Ce n’est pas un match de championnat, ni même les éliminatoires, mais c’est quand même excitant. Nous finissons par nous rendre auprès de Danny pour le féliciter. Ses boucles blond foncé sont en désordre et il a les joues rouges.
— Vous m’avez vu ?
— Tu t’es tellement bien débrouillé, dit Audrey d’une voix enrouée à force d’avoir crié. Je crois que j’ai perdu ma voix en t’encourageant.
— Pareil pour moi, croassai-je.
Danny nous fait un large sourire, puis part en courant chercher ses affaires. Audrey et moi profitons de l’air doux du soir et discutons avec d’autres parents jusqu’à ce que les enfants soient prêts à partir.
— Je crois que ça mérite des milkshakes, dis-je lorsque Danny nous rejoint avec son sac en bandoulière.
— Ouais !
Mon fils lève son poing, même si les milkshakes après le baseball ne sont pas une surprise. C’est devenu un peu une tradition depuis le début de la saison et nous nous asseyons toujours tous les trois à notre table habituelle.
Danny a douze ans maintenant. Cela fait un peu plus de deux ans que j’ai rencontré Audrey et la vie n’a jamais été aussi belle. Elle a emménagé quelques mois avant notre mariage en juin dernier et Danny s’est épanoui avec elle à la maison. Ses notes se sont améliorées et il se lance dans le baseball aux côtés de son meilleur ami Jace.

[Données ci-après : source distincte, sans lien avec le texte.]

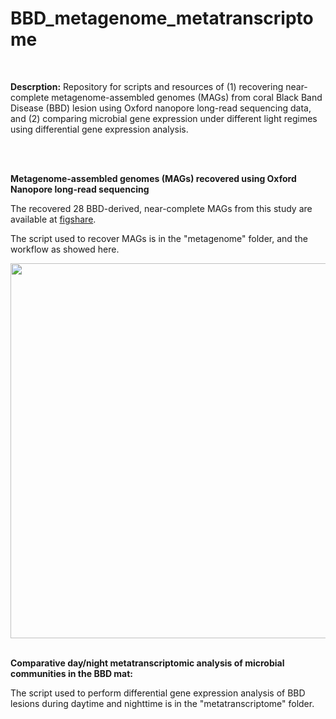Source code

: # BBD_metagenome_metatranscriptome
<br/>

 **Descrption:**
Repository for scripts and resources of (1) recovering near-complete metagenome-assembled genomes (MAGs) from coral Black Band Disease (BBD) lesion using Oxford nanopore long-read sequencing data, and (2) comparing microbial gene expression under different light regimes using differential gene expression analysis.

<br/>
<br/>

**Metagenome-assembled genomes (MAGs) recovered using Oxford Nanopore long-read sequencing**

The recovered 28 BBD-derived, near-complete MAGs from this study are available at [figshare](https://doi.org/10.6084/m9.figshare.27611787).

The script used to recover MAGs is in the "metagenome" folder, and the workflow as showed here.

<img src="https://github.com/user-attachments/assets/0b788388-a878-445b-8b88-ea08b15f9954" width="600">


<br/>
<br/>

**Comparative day/night metatranscriptomic analysis of microbial communities in the BBD mat:**

The script used to perform differential gene expression analysis of BBD lesions during daytime and nighttime is in the "metatranscriptome" folder.
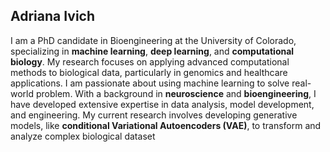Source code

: ## Adriana Ivich
I am a PhD candidate in Bioengineering at the University of Colorado, specializing in **machine learning**, **deep learning**, and **computational biology**. My research focuses on applying advanced computational methods to biological data, particularly in genomics and healthcare applications. I am passionate about using machine learning to solve real-world problem. With a background in **neuroscience** and **bioengineering**, I have developed extensive expertise in data analysis, model development, and engineering. My current research involves developing generative models, like **conditional Variational Autoencoders (VAE)**, to transform and analyze complex biological dataset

À vrai dire, je m’épanouis moi aussi. À l’intérieur de la maison, l’organisation règne. Le bac à couverts bon marché que j’avais acheté a été remplacé par un autre qui s’adapte parfaitement au tiroir à ustensiles. Les placards de la cuisine ont été réorganisés pour que chaque chose ait sa place. C’est incroyable de voir les rouages de l’esprit d’Audrey à l’œuvre. C’est un génie.

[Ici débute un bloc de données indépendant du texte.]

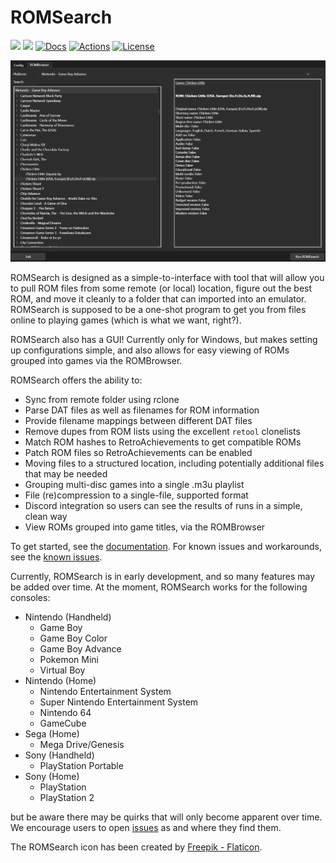 # ROMSearch

[![](https://img.shields.io/pypi/v/romsearch.svg?label=PyPI&style=flat-square)](https://pypi.org/pypi/romsearch/)
[![](https://img.shields.io/pypi/pyversions/romsearch.svg?label=Python&color=yellow&style=flat-square)](https://pypi.org/pypi/romsearch/)
[![Docs](https://readthedocs.org/projects/romsearch/badge/?version=latest&style=flat-square)](https://romsearch.readthedocs.io/en/latest/)
[![Actions](https://img.shields.io/github/actions/workflow/status/bbtufty/romsearch/build.yaml?branch=main&style=flat-square)](https://github.com/bbtufty/romsearch/actions)
[![License](https://img.shields.io/badge/license-GNUv3-blue.svg?label=License&style=flat-square)](LICENSE)

![ROMSearch](docs/images/rombrowser.png)

ROMSearch is designed as a simple-to-interface with tool that will allow you to pull ROM files from some remote (or
local) location, figure out the best ROM, and move it cleanly to a folder that can imported into an emulator. ROMSearch
is supposed to be a one-shot program to get you from files online to playing games (which is what we want, right?).

ROMSearch also has a GUI! Currently only for Windows, but makes setting up configurations simple, and also allows
for easy viewing of ROMs grouped into games via the ROMBrowser.

ROMSearch offers the ability to:

* Sync from remote folder using rclone
* Parse DAT files as well as filenames for ROM information
* Provide filename mappings between different DAT files
* Remove dupes from ROM lists using the excellent ``retool`` clonelists
* Match ROM hashes to RetroAchievements to get compatible ROMs 
* Patch ROM files so RetroAchievements can be enabled
* Moving files to a structured location, including potentially additional files that may be needed
* Grouping multi-disc games into a single .m3u playlist
* File (re)compression to a single-file, supported format
* Discord integration so users can see the results of runs in a simple, clean way
* View ROMs grouped into game titles, via the ROMBrowser

To get started, see the [documentation](https://romsearch.readthedocs.io/en/latest/). For known issues and workarounds, 
see the [known issues](https://romsearch.readthedocs.io/en/latest/known_issues.html).

Currently, ROMSearch is in early development, and so many features may be added over time. At the moment, ROMSearch
works for the following consoles:

* Nintendo (Handheld)
   * Game Boy
   * Game Boy Color
   * Game Boy Advance
   * Pokemon Mini
   * Virtual Boy
* Nintendo (Home)
   * Nintendo Entertainment System
   * Super Nintendo Entertainment System
   * Nintendo 64
   * GameCube
* Sega (Home)
  * Mega Drive/Genesis
* Sony (Handheld)
   * PlayStation Portable
* Sony (Home)
   * PlayStation
   * PlayStation 2

but be aware there may be quirks that will only become apparent over time. We encourage users to open
[issues](https://github.com/bbtufty/romsearch/issues) as and where they find them.

The ROMSearch icon has been created by [Freepik - Flaticon](https://www.flaticon.com/free-icons/rom).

Audrey me sourit en arrachant une cerise au marasquin de son lit de crème fouettée. Elle fait éclater la cerise dans sa bouche et se tortille joyeusement, puis prend une longue gorgée de son milkshake à la fraise.
Nous discutons du match dans les moindres détails et Danny rayonne de fierté quand Audrey lui dit à quel point sa dernière manche était incroyable.
Lorsque nous rentrons à la maison, le soleil s’est couché. Danny prend une douche et va se mettre au lit tandis qu’Audrey et moi nous blottissons sur le canapé. Le volume de la télévision est faible et je me délecte de la sensation du corps d’Audrey contre le mien. Je passe mes doigts dans ses cheveux et laisse échapper un long soupir de contentement.
— Papa ? Audrey ?
Nous nous retournons tous les deux pour voir Danny qui se tient à l’embouchure du couloir.
— Qu’est-ce qu’il y a, Danny ? demande Audrey en se redressant.
Danny fait quelques pas en avant, puis se laisse finalement tomber dans le vieux fauteuil en cuir à l’opposé de la pièce. Il porte son pyjama Superman, qui commence déjà à être trop petit.
— Tout va bien, mon pote ?
Danny croise mon regard et hoche la tête.
— Oui. Je voulais juste vous parler de quelque chose.
— Tout ce que tu veux, dit Audrey en lui faisant un sourire encourageant.
— C’est juste que...
Danny inspire. Expire.
— Je me suis dit que... vous savez... maintenant qu’Audrey et toi êtes mariés maintenant, peut-être que...
Il s’arrête de parler.
Audrey me jette un coup d’œil, les sourcils froncés. Elle regarde à nouveau Danny, qui a remonté ses genoux et les a entourés de ses bras.
— Tu veux que je vous laisse seuls, Remy et toi ? demande Audrey doucement. Je peux monter à l’étage si t’as besoin de parler.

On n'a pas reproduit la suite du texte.